-- Entries supplied follows --

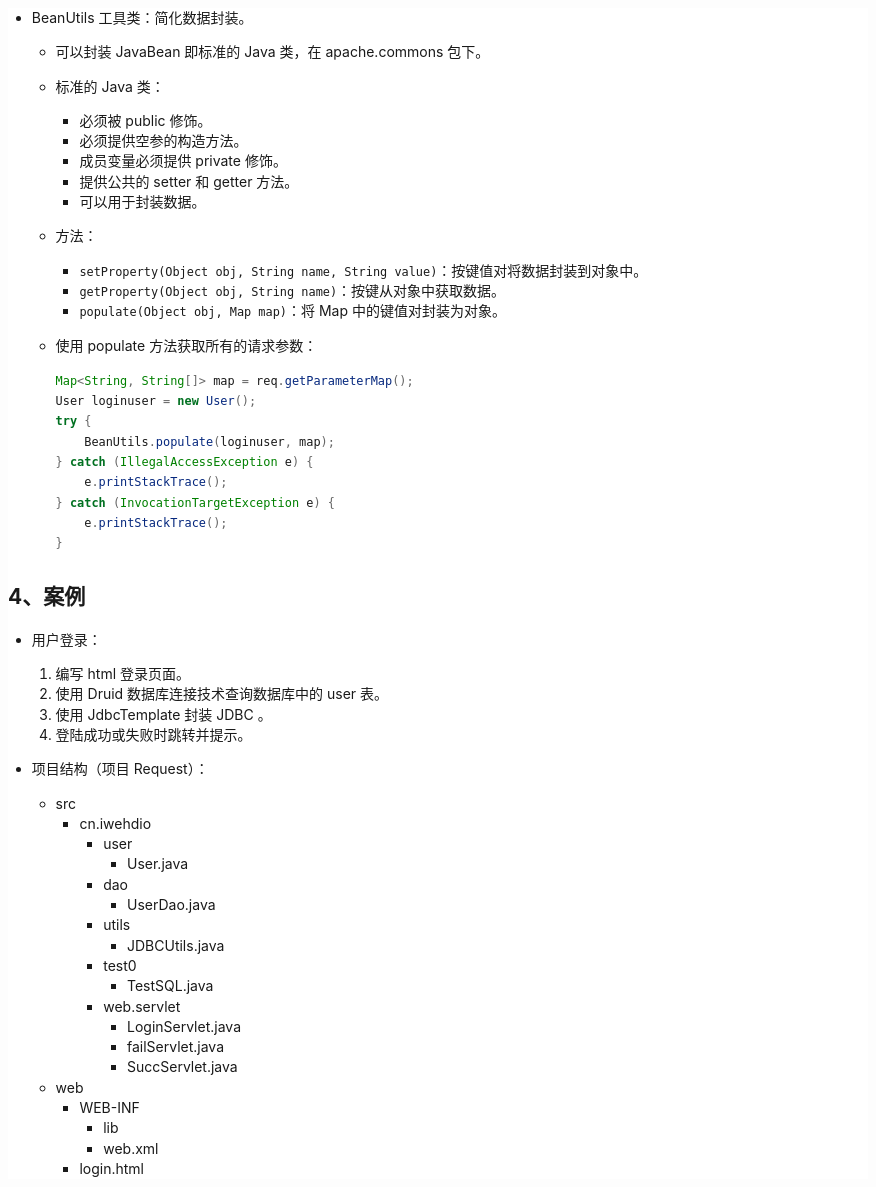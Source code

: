 - BeanUtils 工具类：简化数据封装。

  - 可以封装 JavaBean 即标准的 Java 类，在 apache.commons 包下。

  - 标准的 Java 类：

    - 必须被 public 修饰。
    - 必须提供空参的构造方法。
    - 成员变量必须提供 private 修饰。
    - 提供公共的 setter 和 getter 方法。
    - 可以用于封装数据。

  - 方法：

    - `setProperty(Object obj, String name, String value)`：按键值对将数据封装到对象中。
    - `getProperty(Object obj, String name)`：按键从对象中获取数据。
    - `populate(Object obj, Map map)`：将 Map 中的键值对封装为对象。

  - 使用 populate 方法获取所有的请求参数：

    ```java
    Map<String, String[]> map = req.getParameterMap();
    User loginuser = new User();
    try {
        BeanUtils.populate(loginuser, map);
    } catch (IllegalAccessException e) {
        e.printStackTrace();
    } catch (InvocationTargetException e) {
        e.printStackTrace();
    }
    ```

## 4、案例

- 用户登录：
  1. 编写 html 登录页面。
  2. 使用 Druid 数据库连接技术查询数据库中的 user 表。
  3. 使用 JdbcTemplate 封装 JDBC 。
  4. 登陆成功或失败时跳转并提示。
  
- 项目结构（项目 Request）：

  - src
    - cn.iwehdio
      - user
        - User.java
      - dao
        - UserDao.java
      - utils
        - JDBCUtils.java
      - test0
        - TestSQL.java
      - web.servlet
        - LoginServlet.java
        - failServlet.java
        - SuccServlet.java
  - web
    - WEB-INF
      - lib
      - web.xml
    - login.html
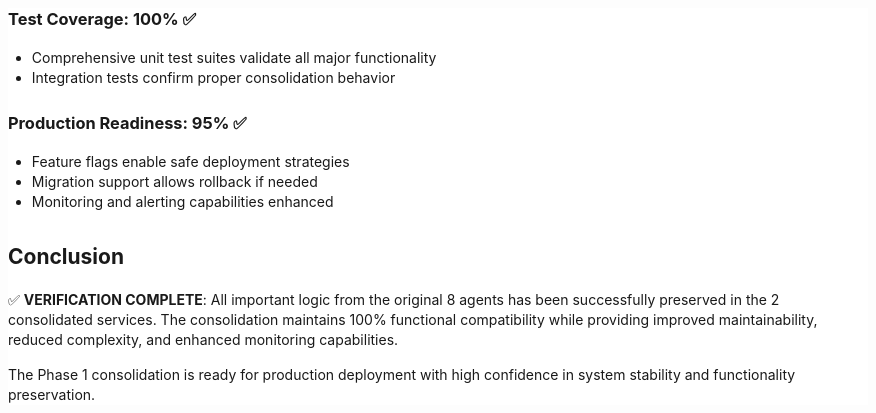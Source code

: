 ### Test Coverage: **100%** ✅
- Comprehensive unit test suites validate all major functionality
- Integration tests confirm proper consolidation behavior

### Production Readiness: **95%** ✅
- Feature flags enable safe deployment strategies
- Migration support allows rollback if needed
- Monitoring and alerting capabilities enhanced

## Conclusion

✅ **VERIFICATION COMPLETE**: All important logic from the original 8 agents has been successfully preserved in the 2 consolidated services. The consolidation maintains 100% functional compatibility while providing improved maintainability, reduced complexity, and enhanced monitoring capabilities.

The Phase 1 consolidation is ready for production deployment with high confidence in system stability and functionality preservation. 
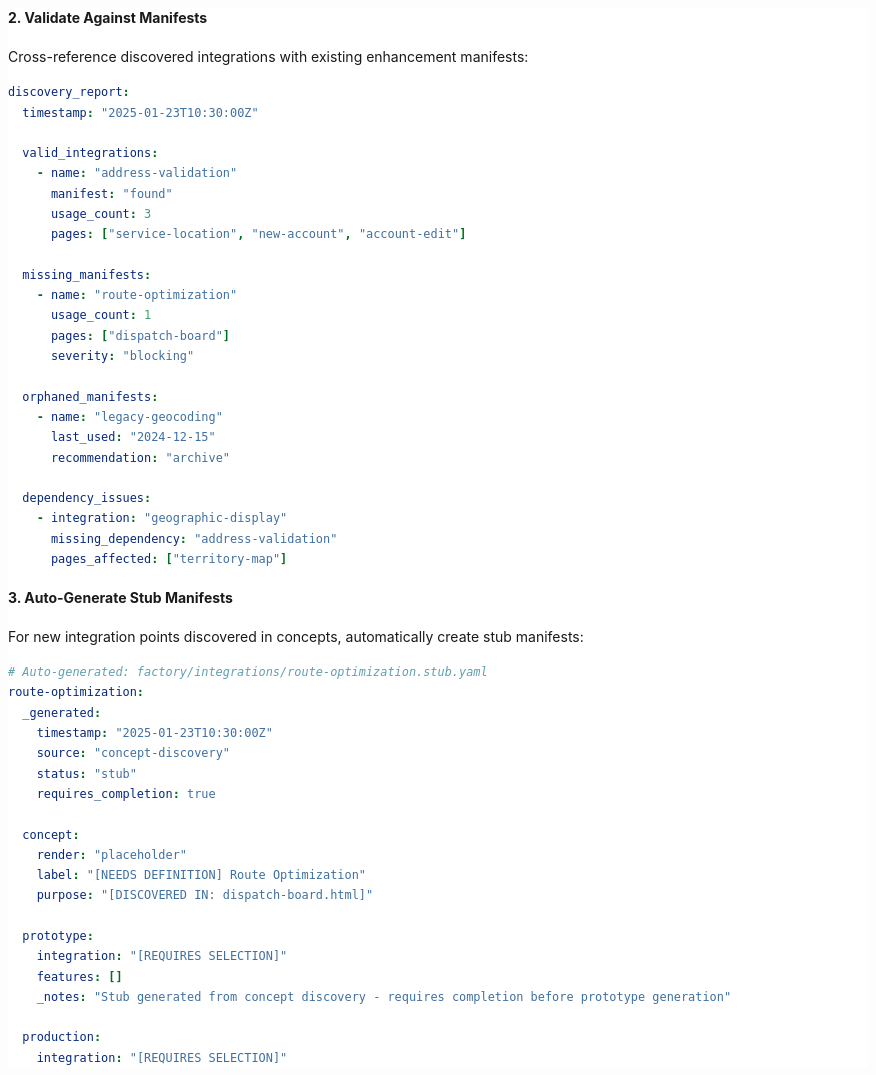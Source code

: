 #### 2. Validate Against Manifests
Cross-reference discovered integrations with existing enhancement manifests:

```yaml
discovery_report:
  timestamp: "2025-01-23T10:30:00Z"
  
  valid_integrations:
    - name: "address-validation"
      manifest: "found"
      usage_count: 3
      pages: ["service-location", "new-account", "account-edit"]
      
  missing_manifests:
    - name: "route-optimization"
      usage_count: 1
      pages: ["dispatch-board"]
      severity: "blocking"
      
  orphaned_manifests:
    - name: "legacy-geocoding"
      last_used: "2024-12-15"
      recommendation: "archive"
      
  dependency_issues:
    - integration: "geographic-display"
      missing_dependency: "address-validation"
      pages_affected: ["territory-map"]
```

#### 3. Auto-Generate Stub Manifests
For new integration points discovered in concepts, automatically create stub manifests:

```yaml
# Auto-generated: factory/integrations/route-optimization.stub.yaml
route-optimization:
  _generated:
    timestamp: "2025-01-23T10:30:00Z"
    source: "concept-discovery"
    status: "stub"
    requires_completion: true
    
  concept:
    render: "placeholder"
    label: "[NEEDS DEFINITION] Route Optimization"
    purpose: "[DISCOVERED IN: dispatch-board.html]"
    
  prototype:
    integration: "[REQUIRES SELECTION]"
    features: []
    _notes: "Stub generated from concept discovery - requires completion before prototype generation"
    
  production:
    integration: "[REQUIRES SELECTION]"
```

-- Entries supplied concluded --

Task goal.
Copy exactly the material above from the line with "- TestSQL.java" to the line with "## Conclusion", ends included, and nothing else. Leave out any picture.

Final answer.
        - TestSQL.java
      - web.servlet
        - LoginServlet.java
        - failServlet.java
        - SuccServlet.java
  - web
    - WEB-INF
      - lib
      - web.xml
    - login.html
Source code

: ### Test Coverage: **100%** ✅
- Comprehensive unit test suites validate all major functionality
- Integration tests confirm proper consolidation behavior

### Production Readiness: **95%** ✅
- Feature flags enable safe deployment strategies
- Migration support allows rollback if needed
- Monitoring and alerting capabilities enhanced

## Conclusion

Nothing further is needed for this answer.